What you have to do
In the entries below, go to the line containing "- Query expansion" and repeat it along with every later line, exactly.

Data in this exercise
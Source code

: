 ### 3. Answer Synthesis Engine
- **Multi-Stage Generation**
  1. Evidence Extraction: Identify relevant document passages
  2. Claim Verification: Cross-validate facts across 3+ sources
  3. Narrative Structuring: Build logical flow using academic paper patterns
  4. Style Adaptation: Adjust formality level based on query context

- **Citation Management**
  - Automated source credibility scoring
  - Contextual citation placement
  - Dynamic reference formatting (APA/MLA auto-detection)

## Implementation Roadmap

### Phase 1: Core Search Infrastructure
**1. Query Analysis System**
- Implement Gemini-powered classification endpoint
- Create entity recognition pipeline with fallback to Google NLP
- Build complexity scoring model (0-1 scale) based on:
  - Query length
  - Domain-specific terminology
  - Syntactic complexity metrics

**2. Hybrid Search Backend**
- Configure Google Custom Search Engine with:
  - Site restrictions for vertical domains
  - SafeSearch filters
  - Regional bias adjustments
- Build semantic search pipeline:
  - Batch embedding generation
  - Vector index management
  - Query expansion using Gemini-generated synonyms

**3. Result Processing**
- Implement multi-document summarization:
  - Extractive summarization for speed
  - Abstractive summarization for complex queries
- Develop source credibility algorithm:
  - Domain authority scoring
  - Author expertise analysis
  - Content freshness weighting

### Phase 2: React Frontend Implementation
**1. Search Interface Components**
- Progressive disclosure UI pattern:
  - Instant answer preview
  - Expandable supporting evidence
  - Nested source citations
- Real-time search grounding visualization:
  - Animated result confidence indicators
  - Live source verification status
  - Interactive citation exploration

The completed task
  - Query expansion using Gemini-generated synonyms

**3. Result Processing**
- Implement multi-document summarization:
  - Extractive summarization for speed
  - Abstractive summarization for complex queries
- Develop source credibility algorithm:
  - Domain authority scoring
  - Author expertise analysis
  - Content freshness weighting

### Phase 2: React Frontend Implementation
**1. Search Interface Components**
- Progressive disclosure UI pattern:
  - Instant answer preview
  - Expandable supporting evidence
  - Nested source citations
- Real-time search grounding visualization:
  - Animated result confidence indicators
  - Live source verification status
  - Interactive citation exploration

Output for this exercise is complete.